Northern Ireland

Union threatens strike after pay frozen for third year in a row

Nipsa sign
Image caption Northern Ireland trade union NIPSA has threatened strike action

Northern Ireland trade union NIPSA has threatened strike action after council workers were told their pay would be frozen for a third consecutive year.

The Local Government Association confirmed a pay freeze for 1.6m local government employees, including those in England and Wales for 2012/13.

The LGA said councils were left with little choice due to rising costs and shrinking local government funding.

About 40,000 people in Northern Ireland will be affected.

These include staff working in councils, the Housing Executive, non-teaching staff in education and library boards, and the library service.
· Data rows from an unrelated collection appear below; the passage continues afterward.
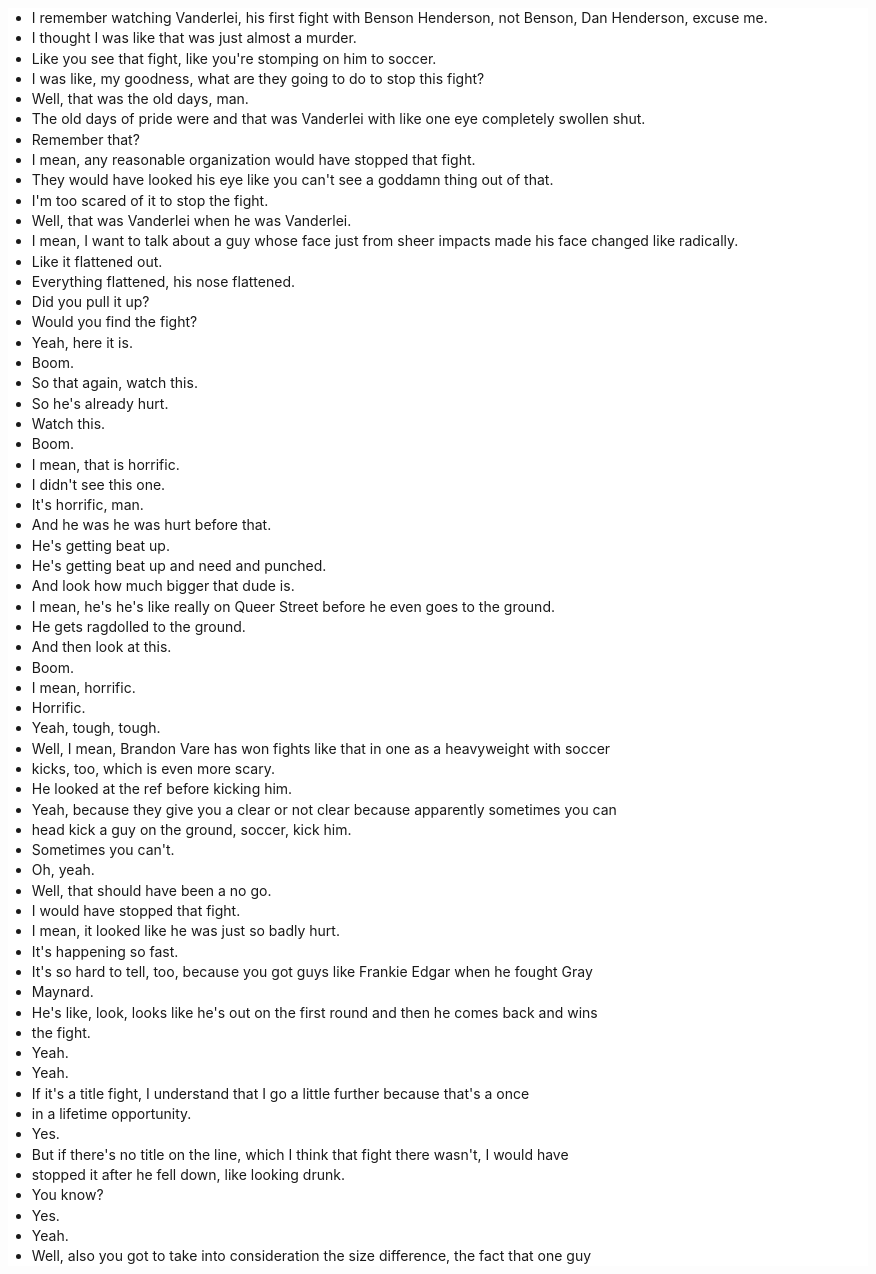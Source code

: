 *  I remember watching Vanderlei, his first fight with Benson Henderson, not Benson, Dan Henderson, excuse me.
*  I thought I was like that was just almost a murder.
*  Like you see that fight, like you're stomping on him to soccer.
*  I was like, my goodness, what are they going to do to stop this fight?
*  Well, that was the old days, man.
*  The old days of pride were and that was Vanderlei with like one eye completely swollen shut.
*  Remember that?
*  I mean, any reasonable organization would have stopped that fight.
*  They would have looked his eye like you can't see a goddamn thing out of that.
*  I'm too scared of it to stop the fight.
*  Well, that was Vanderlei when he was Vanderlei.
*  I mean, I want to talk about a guy whose face just from sheer impacts made his face changed like radically.
*  Like it flattened out.
*  Everything flattened, his nose flattened.
*  Did you pull it up?
*  Would you find the fight?
*  Yeah, here it is.
*  Boom.
*  So that again, watch this.
*  So he's already hurt.
*  Watch this.
*  Boom.
*  I mean, that is horrific.
*  I didn't see this one.
*  It's horrific, man.
*  And he was he was hurt before that.
*  He's getting beat up.
*  He's getting beat up and need and punched.
*  And look how much bigger that dude is.
*  I mean, he's he's like really on Queer Street before he even goes to the ground.
*  He gets ragdolled to the ground.
*  And then look at this.
*  Boom.
*  I mean, horrific.
*  Horrific.
*  Yeah, tough, tough.
*  Well, I mean, Brandon Vare has won fights like that in one as a heavyweight with soccer
*  kicks, too, which is even more scary.
*  He looked at the ref before kicking him.
*  Yeah, because they give you a clear or not clear because apparently sometimes you can
*  head kick a guy on the ground, soccer, kick him.
*  Sometimes you can't.
*  Oh, yeah.
*  Well, that should have been a no go.
*  I would have stopped that fight.
*  I mean, it looked like he was just so badly hurt.
*  It's happening so fast.
*  It's so hard to tell, too, because you got guys like Frankie Edgar when he fought Gray
*  Maynard.
*  He's like, look, looks like he's out on the first round and then he comes back and wins
*  the fight.
*  Yeah.
*  Yeah.
*  If it's a title fight, I understand that I go a little further because that's a once
*  in a lifetime opportunity.
*  Yes.
*  But if there's no title on the line, which I think that fight there wasn't, I would have
*  stopped it after he fell down, like looking drunk.
*  You know?
*  Yes.
*  Yeah.
*  Well, also you got to take into consideration the size difference, the fact that one guy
LGA spokeswoman Sarah Messenger said it had been "a very difficult decision to make but it is the right one for council taxpayers and the workforce as a whole".

"Increasing pay would mean more job losses and cuts to the services people need," she said.
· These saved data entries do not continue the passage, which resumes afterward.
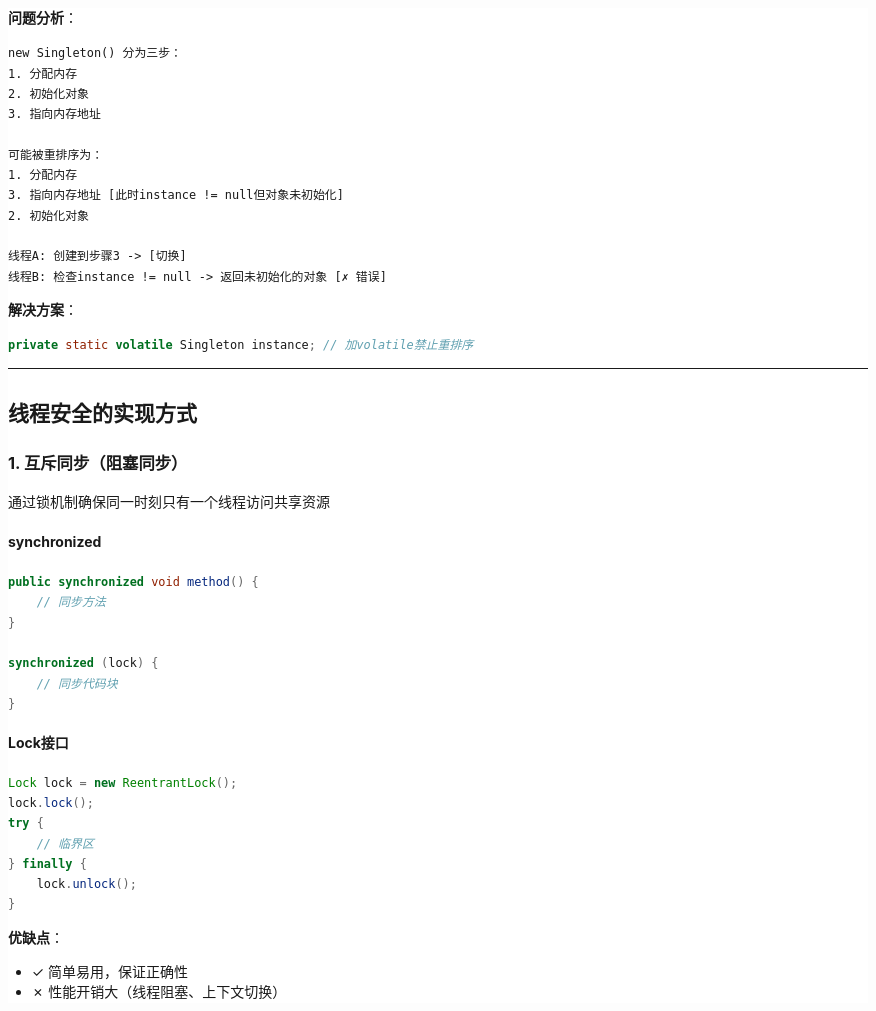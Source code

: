 **问题分析**：
```
new Singleton() 分为三步：
1. 分配内存
2. 初始化对象
3. 指向内存地址

可能被重排序为：
1. 分配内存
3. 指向内存地址 [此时instance != null但对象未初始化]
2. 初始化对象

线程A: 创建到步骤3 -> [切换]
线程B: 检查instance != null -> 返回未初始化的对象 [✗ 错误]
```

**解决方案**：
```java
private static volatile Singleton instance; // 加volatile禁止重排序
```

---

## 线程安全的实现方式

### 1. 互斥同步（阻塞同步）
通过锁机制确保同一时刻只有一个线程访问共享资源

#### synchronized
```java
public synchronized void method() {
    // 同步方法
}

synchronized (lock) {
    // 同步代码块
}
```

#### Lock接口
```java
Lock lock = new ReentrantLock();
lock.lock();
try {
    // 临界区
} finally {
    lock.unlock();
}
```

**优缺点**：
- ✓ 简单易用，保证正确性
- ✗ 性能开销大（线程阻塞、上下文切换）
"While the financial outlook for councils is bleak, we are keen to begin discussions with the unions on a package of reform of pay and conditions that may enable us to avoid a fourth year of pay freeze in 2013."

The continued pay freeze will affect more than 15,000 NIPSA members.
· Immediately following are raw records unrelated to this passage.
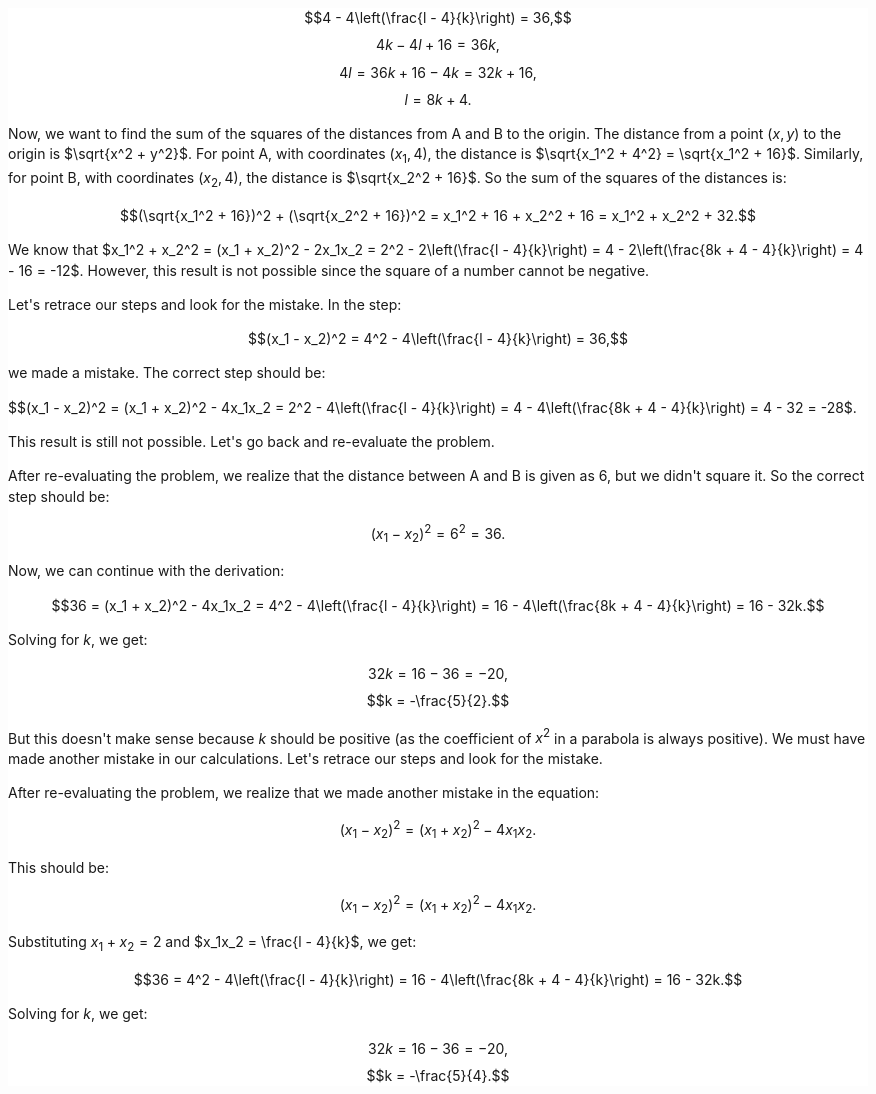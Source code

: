 $$4 - 4\left(\frac{l - 4}{k}\right) = 36,$$
$$4k - 4l + 16 = 36k,$$
$$4l = 36k + 16 - 4k = 32k + 16,$$
$$l = 8k + 4.$$

Now, we want to find the sum of the squares of the distances from A and B to the origin. The distance from a point $(x, y)$ to the origin is $\sqrt{x^2 + y^2}$. For point A, with coordinates $(x_1, 4)$, the distance is $\sqrt{x_1^2 + 4^2} = \sqrt{x_1^2 + 16}$. Similarly, for point B, with coordinates $(x_2, 4)$, the distance is $\sqrt{x_2^2 + 16}$. So the sum of the squares of the distances is:

$$(\sqrt{x_1^2 + 16})^2 + (\sqrt{x_2^2 + 16})^2 = x_1^2 + 16 + x_2^2 + 16 = x_1^2 + x_2^2 + 32.$$

We know that $x_1^2 + x_2^2 = (x_1 + x_2)^2 - 2x_1x_2 = 2^2 - 2\left(\frac{l - 4}{k}\right) = 4 - 2\left(\frac{8k + 4 - 4}{k}\right) = 4 - 16 = -12$. However, this result is not possible since the square of a number cannot be negative.

Let's retrace our steps and look for the mistake. In the step:

$$(x_1 - x_2)^2 = 4^2 - 4\left(\frac{l - 4}{k}\right) = 36,$$

we made a mistake. The correct step should be:

$$(x_1 - x_2)^2 = (x_1 + x_2)^2 - 4x_1x_2 = 2^2 - 4\left(\frac{l - 4}{k}\right) = 4 - 4\left(\frac{8k + 4 - 4}{k}\right) = 4 - 32 = -28$.

This result is still not possible. Let's go back and re-evaluate the problem.

After re-evaluating the problem, we realize that the distance between A and B is given as 6, but we didn't square it. So the correct step should be:

$$(x_1 - x_2)^2 = 6^2 = 36.$$

Now, we can continue with the derivation:

$$36 = (x_1 + x_2)^2 - 4x_1x_2 = 4^2 - 4\left(\frac{l - 4}{k}\right) = 16 - 4\left(\frac{8k + 4 - 4}{k}\right) = 16 - 32k.$$

Solving for $k$, we get:

$$32k = 16 - 36 = -20,$$
$$k = -\frac{5}{2}.$$

But this doesn't make sense because $k$ should be positive (as the coefficient of $x^2$ in a parabola is always positive). We must have made another mistake in our calculations. Let's retrace our steps and look for the mistake.

After re-evaluating the problem, we realize that we made another mistake in the equation:

$$(x_1 - x_2)^2 = (x_1 + x_2)^2 - 4x_1x_2.$$

This should be:

$$(x_1 - x_2)^2 = (x_1 + x_2)^2 - 4x_1x_2.$$

Substituting $x_1 + x_2 = 2$ and $x_1x_2 = \frac{l - 4}{k}$, we get:

$$36 = 4^2 - 4\left(\frac{l - 4}{k}\right) = 16 - 4\left(\frac{8k + 4 - 4}{k}\right) = 16 - 32k.$$

Solving for $k$, we get:

$$32k = 16 - 36 = -20,$$
$$k = -\frac{5}{4}.$$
NIPSA general secretary Brian Campfield said the decision was not a freeze but a pay cut in real terms.

"Workers on NJC (National Joint Council) pay are the lowest paid of all public sector workers, many earning just a few pence more than the national minimum wage," he said.

"NIPSA will be consulting with other trade unions with a view to balloting members for industrial action to obtain a 'Yes' vote for industrial action, unless the employers come to their senses and engage in proper negotiations."